━━━ MATERIALS PROVIDED ━━━
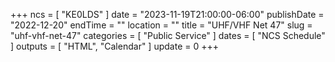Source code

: +++
ncs = [ "KE0LDS" ]
date = "2023-11-19T21:00:00-06:00"
publishDate = "2022-12-20"
endTime = ""
location = ""
title = "UHF/VHF Net 47"
slug = "uhf-vhf-net-47"
categories = [ "Public Service" ]
dates = [ "NCS Schedule" ]
outputs = [ "HTML", "Calendar" ]
update = 0
+++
━━━
- _DESCRIPTION OF THE TASK_
Give back every record exactly, dropping its pictures.

- _TASK OUTPUT_
Source code

: +++
ncs = [ "KE0LDS" ]
date = "2023-11-19T21:00:00-06:00"
publishDate = "2022-12-20"
endTime = ""
location = ""
title = "UHF/VHF Net 47"
slug = "uhf-vhf-net-47"
categories = [ "Public Service" ]
dates = [ "NCS Schedule" ]
outputs = [ "HTML", "Calendar" ]
update = 0
+++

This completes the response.